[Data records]
>>>

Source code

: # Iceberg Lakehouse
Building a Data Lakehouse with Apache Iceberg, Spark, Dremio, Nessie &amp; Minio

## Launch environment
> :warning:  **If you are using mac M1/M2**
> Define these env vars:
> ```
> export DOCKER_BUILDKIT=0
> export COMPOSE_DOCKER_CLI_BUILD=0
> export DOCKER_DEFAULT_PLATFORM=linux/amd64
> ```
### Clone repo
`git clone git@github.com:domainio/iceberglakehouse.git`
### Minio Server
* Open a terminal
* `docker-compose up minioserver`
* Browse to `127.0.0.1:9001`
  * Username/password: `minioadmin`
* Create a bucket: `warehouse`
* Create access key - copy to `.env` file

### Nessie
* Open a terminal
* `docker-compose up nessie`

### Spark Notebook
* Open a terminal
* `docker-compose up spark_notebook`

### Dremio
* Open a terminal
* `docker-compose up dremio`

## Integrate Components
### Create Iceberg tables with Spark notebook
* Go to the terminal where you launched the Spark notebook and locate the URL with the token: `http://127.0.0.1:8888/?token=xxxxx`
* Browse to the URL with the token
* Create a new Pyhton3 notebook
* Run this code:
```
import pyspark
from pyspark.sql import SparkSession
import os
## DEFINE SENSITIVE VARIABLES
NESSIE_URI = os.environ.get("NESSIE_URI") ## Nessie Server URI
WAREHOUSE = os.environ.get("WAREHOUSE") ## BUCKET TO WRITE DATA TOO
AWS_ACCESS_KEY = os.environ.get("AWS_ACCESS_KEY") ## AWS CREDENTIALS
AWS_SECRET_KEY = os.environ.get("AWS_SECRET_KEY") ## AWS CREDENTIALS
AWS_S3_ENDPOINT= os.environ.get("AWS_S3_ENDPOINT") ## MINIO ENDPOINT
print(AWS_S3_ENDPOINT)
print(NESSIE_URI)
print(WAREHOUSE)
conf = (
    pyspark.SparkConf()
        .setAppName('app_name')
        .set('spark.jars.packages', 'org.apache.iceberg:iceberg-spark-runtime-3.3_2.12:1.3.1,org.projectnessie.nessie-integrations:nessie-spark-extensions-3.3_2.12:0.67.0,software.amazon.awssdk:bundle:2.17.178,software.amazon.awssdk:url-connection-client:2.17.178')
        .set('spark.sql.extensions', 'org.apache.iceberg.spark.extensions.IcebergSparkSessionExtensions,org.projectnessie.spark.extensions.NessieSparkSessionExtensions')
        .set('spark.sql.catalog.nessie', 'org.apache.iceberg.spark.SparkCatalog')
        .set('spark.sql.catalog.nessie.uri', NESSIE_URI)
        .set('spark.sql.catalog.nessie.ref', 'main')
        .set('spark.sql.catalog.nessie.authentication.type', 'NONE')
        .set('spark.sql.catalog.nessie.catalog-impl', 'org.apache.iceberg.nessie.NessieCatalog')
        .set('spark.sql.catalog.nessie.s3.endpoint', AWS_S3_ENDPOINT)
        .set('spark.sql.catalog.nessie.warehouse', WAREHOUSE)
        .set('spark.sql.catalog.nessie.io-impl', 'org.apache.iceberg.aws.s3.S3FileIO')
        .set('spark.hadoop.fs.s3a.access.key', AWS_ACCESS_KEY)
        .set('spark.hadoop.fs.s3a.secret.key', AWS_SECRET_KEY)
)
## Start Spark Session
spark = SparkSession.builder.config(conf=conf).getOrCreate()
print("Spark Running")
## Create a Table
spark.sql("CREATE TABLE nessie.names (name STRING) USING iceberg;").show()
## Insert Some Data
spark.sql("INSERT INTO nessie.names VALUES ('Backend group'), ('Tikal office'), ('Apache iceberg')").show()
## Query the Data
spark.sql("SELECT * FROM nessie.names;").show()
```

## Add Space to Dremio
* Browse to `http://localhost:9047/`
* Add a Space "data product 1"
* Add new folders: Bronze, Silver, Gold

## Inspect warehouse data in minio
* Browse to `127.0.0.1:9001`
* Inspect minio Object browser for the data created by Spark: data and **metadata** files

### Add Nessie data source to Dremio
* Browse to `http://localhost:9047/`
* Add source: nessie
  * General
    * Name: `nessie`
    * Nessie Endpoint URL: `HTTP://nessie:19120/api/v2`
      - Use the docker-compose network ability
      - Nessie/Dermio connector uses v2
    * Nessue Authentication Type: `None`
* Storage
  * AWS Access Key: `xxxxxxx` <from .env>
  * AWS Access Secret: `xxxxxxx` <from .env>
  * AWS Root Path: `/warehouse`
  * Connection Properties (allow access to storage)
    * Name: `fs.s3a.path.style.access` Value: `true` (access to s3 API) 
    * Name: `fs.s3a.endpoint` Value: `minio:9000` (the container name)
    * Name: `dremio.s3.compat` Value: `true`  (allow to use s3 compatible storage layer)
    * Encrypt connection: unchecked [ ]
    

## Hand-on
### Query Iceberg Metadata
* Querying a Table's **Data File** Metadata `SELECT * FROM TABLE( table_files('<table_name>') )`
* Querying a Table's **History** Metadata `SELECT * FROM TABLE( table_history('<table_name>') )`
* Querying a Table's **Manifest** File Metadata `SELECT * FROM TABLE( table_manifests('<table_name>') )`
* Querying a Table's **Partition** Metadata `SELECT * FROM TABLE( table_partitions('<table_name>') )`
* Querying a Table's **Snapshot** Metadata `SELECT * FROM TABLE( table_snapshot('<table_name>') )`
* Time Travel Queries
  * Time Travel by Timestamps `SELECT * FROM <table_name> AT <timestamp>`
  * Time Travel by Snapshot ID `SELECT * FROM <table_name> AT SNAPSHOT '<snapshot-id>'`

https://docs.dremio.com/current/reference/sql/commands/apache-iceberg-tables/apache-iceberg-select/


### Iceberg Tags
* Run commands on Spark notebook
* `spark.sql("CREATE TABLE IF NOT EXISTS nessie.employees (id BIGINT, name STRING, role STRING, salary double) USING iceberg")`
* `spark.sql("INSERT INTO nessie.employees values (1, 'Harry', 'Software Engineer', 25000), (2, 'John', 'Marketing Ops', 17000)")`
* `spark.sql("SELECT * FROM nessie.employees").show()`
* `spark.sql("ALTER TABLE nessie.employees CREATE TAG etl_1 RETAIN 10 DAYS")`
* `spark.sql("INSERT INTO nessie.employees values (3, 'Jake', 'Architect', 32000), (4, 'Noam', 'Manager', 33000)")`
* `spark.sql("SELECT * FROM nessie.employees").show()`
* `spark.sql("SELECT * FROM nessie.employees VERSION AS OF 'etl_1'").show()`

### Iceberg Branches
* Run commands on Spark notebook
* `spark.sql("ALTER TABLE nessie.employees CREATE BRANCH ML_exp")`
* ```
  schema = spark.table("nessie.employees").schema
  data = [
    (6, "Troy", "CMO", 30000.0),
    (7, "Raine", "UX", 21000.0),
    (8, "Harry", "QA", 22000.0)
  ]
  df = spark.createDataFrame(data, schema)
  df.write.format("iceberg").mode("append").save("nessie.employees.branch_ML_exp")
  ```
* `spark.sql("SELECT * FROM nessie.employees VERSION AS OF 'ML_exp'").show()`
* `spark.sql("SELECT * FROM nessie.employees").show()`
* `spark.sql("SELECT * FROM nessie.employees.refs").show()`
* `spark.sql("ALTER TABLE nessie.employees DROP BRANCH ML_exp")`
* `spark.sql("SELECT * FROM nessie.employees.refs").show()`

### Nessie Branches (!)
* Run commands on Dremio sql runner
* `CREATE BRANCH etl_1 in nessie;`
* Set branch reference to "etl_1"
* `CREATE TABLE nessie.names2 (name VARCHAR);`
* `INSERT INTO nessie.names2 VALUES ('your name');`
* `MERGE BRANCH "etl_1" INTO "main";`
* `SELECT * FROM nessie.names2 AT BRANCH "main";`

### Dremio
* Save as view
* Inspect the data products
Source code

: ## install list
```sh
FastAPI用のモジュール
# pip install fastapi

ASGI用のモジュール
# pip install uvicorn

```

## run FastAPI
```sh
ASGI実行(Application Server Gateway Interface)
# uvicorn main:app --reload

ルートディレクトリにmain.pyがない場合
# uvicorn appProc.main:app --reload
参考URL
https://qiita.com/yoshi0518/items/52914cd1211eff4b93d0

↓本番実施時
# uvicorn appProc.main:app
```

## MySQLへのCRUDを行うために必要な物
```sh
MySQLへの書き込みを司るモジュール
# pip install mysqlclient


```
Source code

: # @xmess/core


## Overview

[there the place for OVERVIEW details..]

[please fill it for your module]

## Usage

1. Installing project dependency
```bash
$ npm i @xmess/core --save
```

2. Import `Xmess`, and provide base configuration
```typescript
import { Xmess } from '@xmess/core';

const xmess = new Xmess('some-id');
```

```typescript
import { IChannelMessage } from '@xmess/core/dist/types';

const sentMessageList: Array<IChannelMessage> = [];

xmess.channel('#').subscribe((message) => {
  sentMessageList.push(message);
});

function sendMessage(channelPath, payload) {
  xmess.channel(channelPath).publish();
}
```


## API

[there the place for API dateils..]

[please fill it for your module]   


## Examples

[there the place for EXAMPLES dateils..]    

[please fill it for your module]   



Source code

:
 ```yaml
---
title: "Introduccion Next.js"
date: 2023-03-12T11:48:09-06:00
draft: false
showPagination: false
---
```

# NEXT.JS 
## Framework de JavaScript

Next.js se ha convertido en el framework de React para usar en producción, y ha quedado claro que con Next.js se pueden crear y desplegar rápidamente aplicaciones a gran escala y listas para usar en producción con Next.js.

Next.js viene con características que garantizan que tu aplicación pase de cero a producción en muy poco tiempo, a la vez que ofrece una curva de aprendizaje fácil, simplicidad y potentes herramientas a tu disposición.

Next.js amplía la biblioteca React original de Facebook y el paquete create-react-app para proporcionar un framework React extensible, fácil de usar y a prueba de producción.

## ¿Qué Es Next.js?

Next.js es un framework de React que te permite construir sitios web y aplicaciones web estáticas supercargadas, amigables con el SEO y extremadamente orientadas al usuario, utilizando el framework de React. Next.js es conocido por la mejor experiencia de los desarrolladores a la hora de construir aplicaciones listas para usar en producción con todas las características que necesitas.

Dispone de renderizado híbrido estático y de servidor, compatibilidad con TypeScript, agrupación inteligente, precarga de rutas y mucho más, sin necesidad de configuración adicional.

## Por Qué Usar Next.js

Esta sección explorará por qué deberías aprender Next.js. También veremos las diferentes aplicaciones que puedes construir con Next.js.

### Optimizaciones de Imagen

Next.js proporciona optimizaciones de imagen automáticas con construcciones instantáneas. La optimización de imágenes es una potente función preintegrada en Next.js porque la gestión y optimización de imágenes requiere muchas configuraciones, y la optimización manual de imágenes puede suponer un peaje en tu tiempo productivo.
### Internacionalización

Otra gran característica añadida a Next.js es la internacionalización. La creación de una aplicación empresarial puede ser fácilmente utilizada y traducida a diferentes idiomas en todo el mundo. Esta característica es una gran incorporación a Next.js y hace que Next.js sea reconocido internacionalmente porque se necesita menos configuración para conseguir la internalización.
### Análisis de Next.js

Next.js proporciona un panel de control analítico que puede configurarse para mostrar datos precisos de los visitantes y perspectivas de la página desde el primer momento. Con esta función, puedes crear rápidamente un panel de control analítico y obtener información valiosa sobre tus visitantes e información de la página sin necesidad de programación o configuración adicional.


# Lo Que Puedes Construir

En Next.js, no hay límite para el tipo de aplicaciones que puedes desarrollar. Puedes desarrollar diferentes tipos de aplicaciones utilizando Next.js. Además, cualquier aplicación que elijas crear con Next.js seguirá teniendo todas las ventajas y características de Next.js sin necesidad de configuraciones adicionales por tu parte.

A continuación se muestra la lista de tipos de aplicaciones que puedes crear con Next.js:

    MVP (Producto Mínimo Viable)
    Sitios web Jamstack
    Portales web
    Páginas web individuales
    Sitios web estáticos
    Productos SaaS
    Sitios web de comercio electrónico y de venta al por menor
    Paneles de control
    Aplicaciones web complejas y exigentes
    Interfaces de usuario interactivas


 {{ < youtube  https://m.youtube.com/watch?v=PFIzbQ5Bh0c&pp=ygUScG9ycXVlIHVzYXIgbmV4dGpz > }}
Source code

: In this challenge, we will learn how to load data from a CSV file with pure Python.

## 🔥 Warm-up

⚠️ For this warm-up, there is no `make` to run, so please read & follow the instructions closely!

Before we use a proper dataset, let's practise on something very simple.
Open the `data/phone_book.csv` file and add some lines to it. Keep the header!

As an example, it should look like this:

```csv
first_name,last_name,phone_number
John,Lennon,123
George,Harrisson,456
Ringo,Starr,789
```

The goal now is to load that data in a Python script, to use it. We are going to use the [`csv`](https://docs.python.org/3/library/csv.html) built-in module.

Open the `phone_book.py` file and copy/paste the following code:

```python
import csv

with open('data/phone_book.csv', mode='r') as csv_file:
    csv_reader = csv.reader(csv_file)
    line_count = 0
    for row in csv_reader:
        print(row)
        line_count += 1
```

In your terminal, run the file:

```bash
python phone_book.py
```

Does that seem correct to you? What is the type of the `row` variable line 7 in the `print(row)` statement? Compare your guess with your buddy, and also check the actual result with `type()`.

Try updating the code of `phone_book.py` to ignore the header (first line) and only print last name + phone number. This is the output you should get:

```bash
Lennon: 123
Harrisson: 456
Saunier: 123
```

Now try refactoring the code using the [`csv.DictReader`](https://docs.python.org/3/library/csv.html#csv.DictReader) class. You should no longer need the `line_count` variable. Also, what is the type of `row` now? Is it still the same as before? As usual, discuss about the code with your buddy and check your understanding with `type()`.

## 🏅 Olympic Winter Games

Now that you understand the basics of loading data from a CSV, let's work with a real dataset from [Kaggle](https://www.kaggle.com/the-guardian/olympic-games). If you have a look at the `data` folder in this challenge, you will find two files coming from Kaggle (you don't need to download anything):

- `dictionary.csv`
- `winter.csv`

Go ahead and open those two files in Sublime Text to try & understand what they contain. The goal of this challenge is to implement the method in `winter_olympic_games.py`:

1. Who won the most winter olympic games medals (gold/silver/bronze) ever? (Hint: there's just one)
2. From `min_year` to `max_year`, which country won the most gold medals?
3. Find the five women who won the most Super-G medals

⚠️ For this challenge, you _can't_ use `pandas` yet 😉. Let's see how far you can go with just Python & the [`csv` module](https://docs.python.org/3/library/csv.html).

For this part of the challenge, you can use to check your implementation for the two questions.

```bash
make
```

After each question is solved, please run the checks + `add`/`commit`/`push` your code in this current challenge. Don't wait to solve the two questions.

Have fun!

<<<

◆ Try it
Copy range, inclusive: the line holding "(access to s3 API)" to the line holding "a Table's **History**". Reproduce exactly those lines of the records above and no others.

◆ Solved problem
    * Name: `fs.s3a.path.style.access` Value: `true` (access to s3 API) 
    * Name: `fs.s3a.endpoint` Value: `minio:9000` (the container name)
    * Name: `dremio.s3.compat` Value: `true`  (allow to use s3 compatible storage layer)
    * Encrypt connection: unchecked [ ]
    

## Hand-on
### Query Iceberg Metadata
* Querying a Table's **Data File** Metadata `SELECT * FROM TABLE( table_files('<table_name>') )`
* Querying a Table's **History** Metadata `SELECT * FROM TABLE( table_history('<table_name>') )`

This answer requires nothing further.